[INSTRUCTIONS FOR THE TASK]:
Please give back, word for word, each line from the start of the entries through the one in which "Petstore MCP Server" is found.

--- START ---

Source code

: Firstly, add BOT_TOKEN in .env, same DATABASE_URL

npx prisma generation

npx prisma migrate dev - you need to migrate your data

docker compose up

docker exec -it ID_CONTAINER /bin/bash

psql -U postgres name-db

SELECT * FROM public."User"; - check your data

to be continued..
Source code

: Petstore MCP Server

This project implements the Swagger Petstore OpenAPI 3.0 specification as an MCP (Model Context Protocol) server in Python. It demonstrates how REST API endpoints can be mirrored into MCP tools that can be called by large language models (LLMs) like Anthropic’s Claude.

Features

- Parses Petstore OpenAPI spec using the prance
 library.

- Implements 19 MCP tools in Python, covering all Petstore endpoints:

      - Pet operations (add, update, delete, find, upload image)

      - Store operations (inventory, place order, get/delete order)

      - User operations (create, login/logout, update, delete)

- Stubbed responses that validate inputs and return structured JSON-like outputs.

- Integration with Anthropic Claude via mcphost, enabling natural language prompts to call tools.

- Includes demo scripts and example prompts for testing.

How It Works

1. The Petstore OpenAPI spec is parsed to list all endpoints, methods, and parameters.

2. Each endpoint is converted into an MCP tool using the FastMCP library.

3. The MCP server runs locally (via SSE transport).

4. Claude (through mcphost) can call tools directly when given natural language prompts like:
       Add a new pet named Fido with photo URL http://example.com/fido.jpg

--- END ---

[ANSWER SECTION]:
Source code

: Firstly, add BOT_TOKEN in .env, same DATABASE_URL

npx prisma generation

npx prisma migrate dev - you need to migrate your data

docker compose up

docker exec -it ID_CONTAINER /bin/bash

psql -U postgres name-db

SELECT * FROM public."User"; - check your data

to be continued..
Source code

: Petstore MCP Server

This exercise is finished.